Hedy Lamarr, born Hedwig Kiesler in Vienna on November 9, 1914, was a remarkable figure: not only was the glamorous Hollywood actress dubbed „the most beautiful woman in the world“, but in 1942 she also invented a groundbreaking technology that served as the basis for mobile communication years later.
Hedwig Kiesler gained notoriety with the world’s first nude scene in the experimental Austrian-Czech film “Ecstasy” in 1933, of which her later husband, arms manufacturer Fritz Mandl, tried to buy up all copies. Four years later the Jewish born Hedy fled to London where she met film mogul Louis B. Mayer. Mayer took her to Hollywood and renamed her Hedy Lamarr.
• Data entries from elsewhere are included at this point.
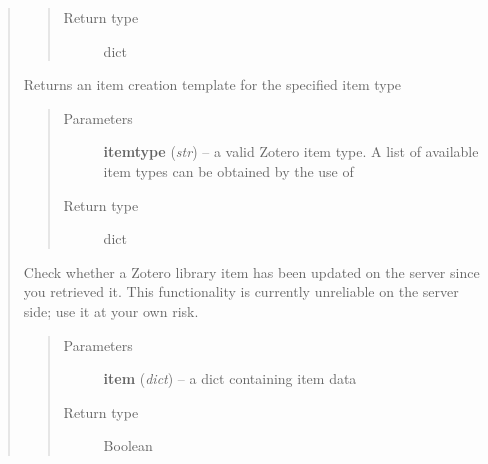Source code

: \documentclass[letterpaper,10pt,english]{sphinxmanual}
\begin{document}
\begin{quote}
\begin{fulllineitems}
\begin{quote}
\begin{description}
\item[{Return type}] \leavevmode
dict

\end{description}\end{quote}

\end{fulllineitems}



\begin{fulllineitems}
\label{index:pyzotero.zotero.Zotero.item_template}
Returns an item creation template for the specified item type
\begin{quote}\begin{description}
\item[{Parameters}] \leavevmode
\textbf{itemtype} (\emph{str}) -- a valid Zotero item type. A list of available item types can be obtained by the use of {\hyperref[index:pyzotero.zotero.Zotero.item_types]{}}

\item[{Return type}] \leavevmode
dict

\end{description}\end{quote}

\end{fulllineitems}



\begin{fulllineitems}
\label{index:pyzotero.zotero.Zotero.check_updated}
Check whether a Zotero library item has been updated on the server since you retrieved it. This functionality is currently unreliable on the server side; use it at your own risk.
\begin{quote}\begin{description}
\item[{Parameters}] \leavevmode
\textbf{item} (\emph{dict}) -- a dict containing item data

\item[{Return type}] \leavevmode
Boolean

\end{description}\end{quote}

\end{fulllineitems}



\end{quote}
\end{document}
As she had an ardent dislike of the Nazis she tried to find some way to help the Allies defeat them: together with avantgarde composer George Antheil, Lamarr designed a device which would prevent radio controlled missiles from being destroyed by enemy forces that could easily intercept and block simple radio signals. To make it impossible for the enemy to “listen in” on the signal, it would be necessary for the radio signal to hop from one frequency to another continually, much like people nowadays zap from one TV channel to another. The movements of the signal would have to be synchronized for both transmitter and receiver with the help of punched tape – Antheil had made use of this device to synchronize the 16 mechanical pianos in his composition “Ballet Mécanique” (1927).
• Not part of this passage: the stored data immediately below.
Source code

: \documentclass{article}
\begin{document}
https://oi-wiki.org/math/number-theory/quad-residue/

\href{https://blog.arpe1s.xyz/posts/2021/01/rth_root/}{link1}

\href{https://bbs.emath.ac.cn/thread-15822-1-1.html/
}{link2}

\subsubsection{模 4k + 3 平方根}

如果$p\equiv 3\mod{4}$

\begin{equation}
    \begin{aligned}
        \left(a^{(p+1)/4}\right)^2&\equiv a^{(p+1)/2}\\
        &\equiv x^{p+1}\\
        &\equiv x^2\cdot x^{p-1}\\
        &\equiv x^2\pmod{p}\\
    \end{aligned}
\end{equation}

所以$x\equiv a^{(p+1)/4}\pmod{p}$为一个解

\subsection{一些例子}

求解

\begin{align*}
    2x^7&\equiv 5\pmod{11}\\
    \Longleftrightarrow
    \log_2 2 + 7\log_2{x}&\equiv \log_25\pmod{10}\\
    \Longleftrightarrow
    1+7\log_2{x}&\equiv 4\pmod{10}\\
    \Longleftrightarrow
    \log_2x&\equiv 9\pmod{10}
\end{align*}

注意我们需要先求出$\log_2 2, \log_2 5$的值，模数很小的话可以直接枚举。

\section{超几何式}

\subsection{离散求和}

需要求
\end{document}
On Aug 11, 1942, Hedy Lamarr was granted US Patent No. 2,292,367 for a “Secret Communication System” which was then available for study by the US military. 20 years later the patent was put into effective use by the US Navy in torpedo guidance systems, while 40 years later it was used in commercial radios. Neither Lamarr, who died on January 18, 2000, nor Antheil, who died in 1959, ever received any compensation for their patent now better known as the basis for “spread-spectrum broadcast communications technologies”. Today, after the “wireless revolution” in the 1990s, spread spectrum technology is utilized for applications as diverse as cellular phones, wireless internet, Milstar defense satellites, traffic signals, and Battlefield Combat Identification Systems.